→ What is expected
Scan the listing below for the word "table" and copy every line where it occurs.

→ Data shown
== Segment start ==

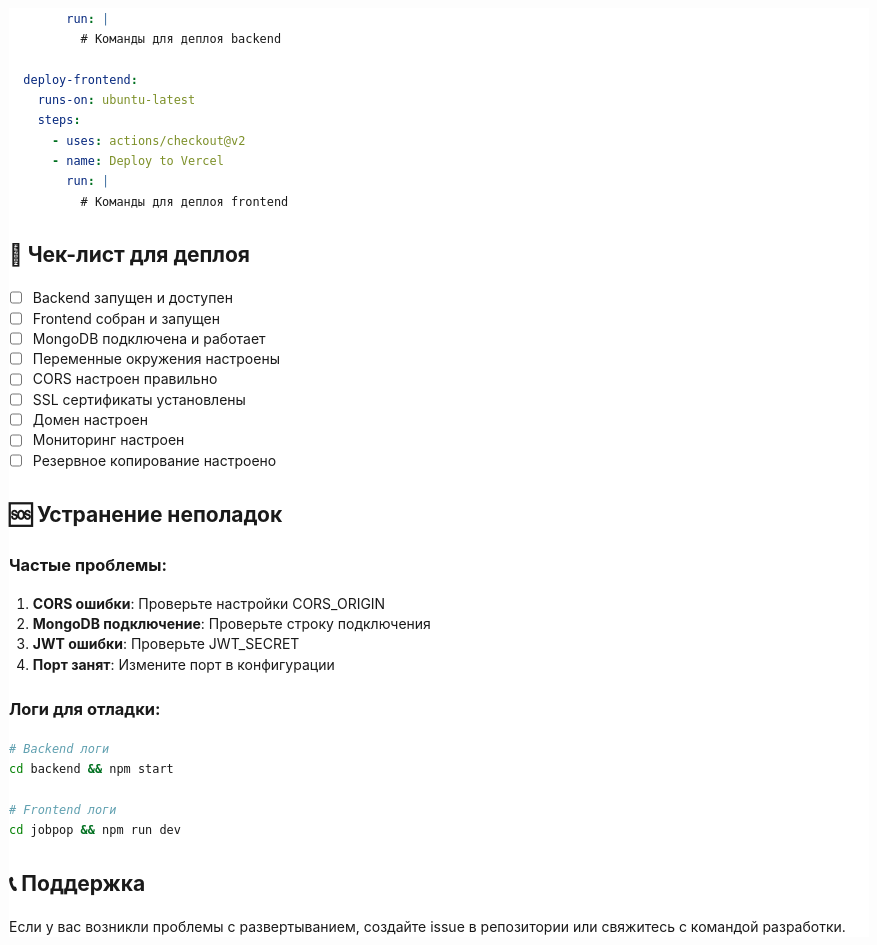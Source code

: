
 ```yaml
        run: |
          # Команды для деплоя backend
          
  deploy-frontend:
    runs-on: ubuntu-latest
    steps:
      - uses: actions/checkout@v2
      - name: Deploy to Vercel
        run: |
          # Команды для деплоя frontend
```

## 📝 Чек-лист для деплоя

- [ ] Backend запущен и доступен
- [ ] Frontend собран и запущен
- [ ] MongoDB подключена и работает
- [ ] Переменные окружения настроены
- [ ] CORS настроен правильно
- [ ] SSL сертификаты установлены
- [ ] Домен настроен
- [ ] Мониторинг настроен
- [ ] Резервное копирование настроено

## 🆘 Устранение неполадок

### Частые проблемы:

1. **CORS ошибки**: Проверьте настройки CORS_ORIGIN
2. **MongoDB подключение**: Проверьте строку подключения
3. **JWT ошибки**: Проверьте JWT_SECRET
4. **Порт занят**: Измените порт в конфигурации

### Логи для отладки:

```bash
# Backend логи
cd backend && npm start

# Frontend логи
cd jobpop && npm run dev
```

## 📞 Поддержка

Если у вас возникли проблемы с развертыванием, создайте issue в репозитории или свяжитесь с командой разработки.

== Segment end ==
== Segment start ==

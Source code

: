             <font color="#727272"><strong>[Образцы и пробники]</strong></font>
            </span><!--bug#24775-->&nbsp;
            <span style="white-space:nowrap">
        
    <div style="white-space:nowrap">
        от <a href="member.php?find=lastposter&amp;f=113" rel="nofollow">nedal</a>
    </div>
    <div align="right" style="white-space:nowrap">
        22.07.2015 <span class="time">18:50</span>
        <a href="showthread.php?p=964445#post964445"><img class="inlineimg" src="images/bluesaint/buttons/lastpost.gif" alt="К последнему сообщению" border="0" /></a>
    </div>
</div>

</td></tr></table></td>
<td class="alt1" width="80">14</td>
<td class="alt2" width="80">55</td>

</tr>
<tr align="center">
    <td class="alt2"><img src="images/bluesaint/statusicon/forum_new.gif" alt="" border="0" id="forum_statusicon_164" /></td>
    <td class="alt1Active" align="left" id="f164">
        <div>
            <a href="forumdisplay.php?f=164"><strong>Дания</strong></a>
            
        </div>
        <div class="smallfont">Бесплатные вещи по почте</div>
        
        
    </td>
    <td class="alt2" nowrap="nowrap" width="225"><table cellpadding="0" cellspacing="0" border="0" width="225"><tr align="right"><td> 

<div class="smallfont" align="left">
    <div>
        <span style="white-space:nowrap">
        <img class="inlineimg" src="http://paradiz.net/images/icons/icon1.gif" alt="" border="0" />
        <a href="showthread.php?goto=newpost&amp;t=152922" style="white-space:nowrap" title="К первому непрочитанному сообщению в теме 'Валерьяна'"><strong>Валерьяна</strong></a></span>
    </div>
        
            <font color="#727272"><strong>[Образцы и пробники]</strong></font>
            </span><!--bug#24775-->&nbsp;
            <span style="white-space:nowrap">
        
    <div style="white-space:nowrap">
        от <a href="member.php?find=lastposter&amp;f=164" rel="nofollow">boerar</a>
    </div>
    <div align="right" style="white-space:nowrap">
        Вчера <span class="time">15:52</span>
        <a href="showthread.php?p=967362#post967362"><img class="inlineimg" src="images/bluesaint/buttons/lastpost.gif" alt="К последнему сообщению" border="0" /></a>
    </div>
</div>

== Segment end ==

→ Reply
</td></tr></table></td>
    <td class="alt2" nowrap="nowrap" width="225"><table cellpadding="0" cellspacing="0" border="0" width="225"><tr align="right"><td> 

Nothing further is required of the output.